[Stored data]
⁂

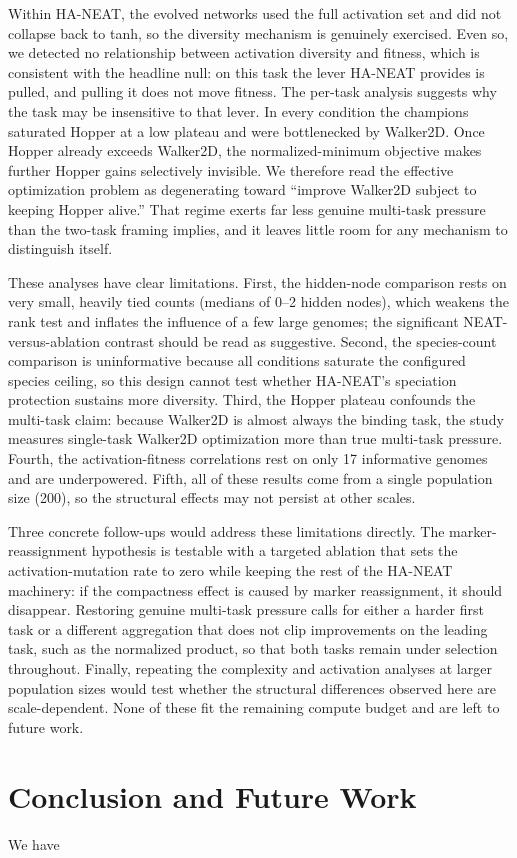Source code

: \documentclass[12pt]{article}
\begin{document}
Within HA-NEAT, the evolved networks used the full activation set and did not collapse back to
tanh, so the diversity mechanism is genuinely exercised. Even so, we detected no relationship
between activation diversity and fitness, which is consistent with the headline null: on this task
the lever HA-NEAT provides is pulled, and pulling it does not move fitness. The per-task analysis
suggests why the task may be insensitive to that lever. In every condition the champions saturated
Hopper at a low plateau and were bottlenecked by Walker2D. Once Hopper already exceeds Walker2D,
the normalized-minimum objective makes further Hopper gains selectively invisible. We therefore
read the effective optimization problem as degenerating toward ``improve Walker2D subject to keeping
Hopper alive.'' That regime exerts far less genuine multi-task pressure than the two-task framing
implies, and it leaves little room for any mechanism to distinguish itself.

These analyses have clear limitations. First, the hidden-node comparison rests on very small,
heavily tied counts (medians of 0--2 hidden nodes), which weakens the rank test and inflates the
influence of a few large genomes; the significant NEAT-versus-ablation contrast should be read as
suggestive. Second, the species-count comparison is uninformative because all conditions saturate
the configured species ceiling, so this design cannot test whether HA-NEAT's speciation protection
sustains more diversity. Third, the Hopper plateau confounds the multi-task claim: because Walker2D
is almost always the binding task, the study measures single-task Walker2D optimization more than
true multi-task pressure. Fourth, the activation-fitness correlations rest on only 17 informative
genomes and are underpowered. Fifth, all of these results come from a single population size (200),
so the structural effects may not persist at other scales.

Three concrete follow-ups would address these limitations directly. The marker-reassignment
hypothesis is testable with a targeted ablation that sets the activation-mutation rate to zero
while keeping the rest of the HA-NEAT machinery: if the compactness effect is caused by marker
reassignment, it should disappear. Restoring genuine multi-task pressure calls for either a harder
first task or a different aggregation that does not clip improvements on the leading task, such as
the normalized product, so that both tasks remain under selection throughout. Finally, repeating
the complexity and activation analyses at larger population sizes would test whether the structural
differences observed here are scale-dependent. None of these fit the remaining compute budget and
are left to future work.




\section{Conclusion and Future Work}
We have 

\clearpage
\printbibliography
\end{document}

⁂

PROBLEM DESCRIPTION:
Without the pictures, set down every entry exactly.

REPLY TO THE TASK:
Source code

: \documentclass[12pt]{article}
\begin{document}
Within HA-NEAT, the evolved networks used the full activation set and did not collapse back to
tanh, so the diversity mechanism is genuinely exercised. Even so, we detected no relationship
between activation diversity and fitness, which is consistent with the headline null: on this task
the lever HA-NEAT provides is pulled, and pulling it does not move fitness. The per-task analysis
suggests why the task may be insensitive to that lever. In every condition the champions saturated
Hopper at a low plateau and were bottlenecked by Walker2D. Once Hopper already exceeds Walker2D,
the normalized-minimum objective makes further Hopper gains selectively invisible. We therefore
read the effective optimization problem as degenerating toward ``improve Walker2D subject to keeping
Hopper alive.'' That regime exerts far less genuine multi-task pressure than the two-task framing
implies, and it leaves little room for any mechanism to distinguish itself.

These analyses have clear limitations. First, the hidden-node comparison rests on very small,
heavily tied counts (medians of 0--2 hidden nodes), which weakens the rank test and inflates the
influence of a few large genomes; the significant NEAT-versus-ablation contrast should be read as
suggestive. Second, the species-count comparison is uninformative because all conditions saturate
the configured species ceiling, so this design cannot test whether HA-NEAT's speciation protection
sustains more diversity. Third, the Hopper plateau confounds the multi-task claim: because Walker2D
is almost always the binding task, the study measures single-task Walker2D optimization more than
true multi-task pressure. Fourth, the activation-fitness correlations rest on only 17 informative
genomes and are underpowered. Fifth, all of these results come from a single population size (200),
so the structural effects may not persist at other scales.

Three concrete follow-ups would address these limitations directly. The marker-reassignment
hypothesis is testable with a targeted ablation that sets the activation-mutation rate to zero
while keeping the rest of the HA-NEAT machinery: if the compactness effect is caused by marker
reassignment, it should disappear. Restoring genuine multi-task pressure calls for either a harder
first task or a different aggregation that does not clip improvements on the leading task, such as
the normalized product, so that both tasks remain under selection throughout. Finally, repeating
the complexity and activation analyses at larger population sizes would test whether the structural
differences observed here are scale-dependent. None of these fit the remaining compute budget and
are left to future work.




\section{Conclusion and Future Work}
We have 

\clearpage
\printbibliography
\end{document}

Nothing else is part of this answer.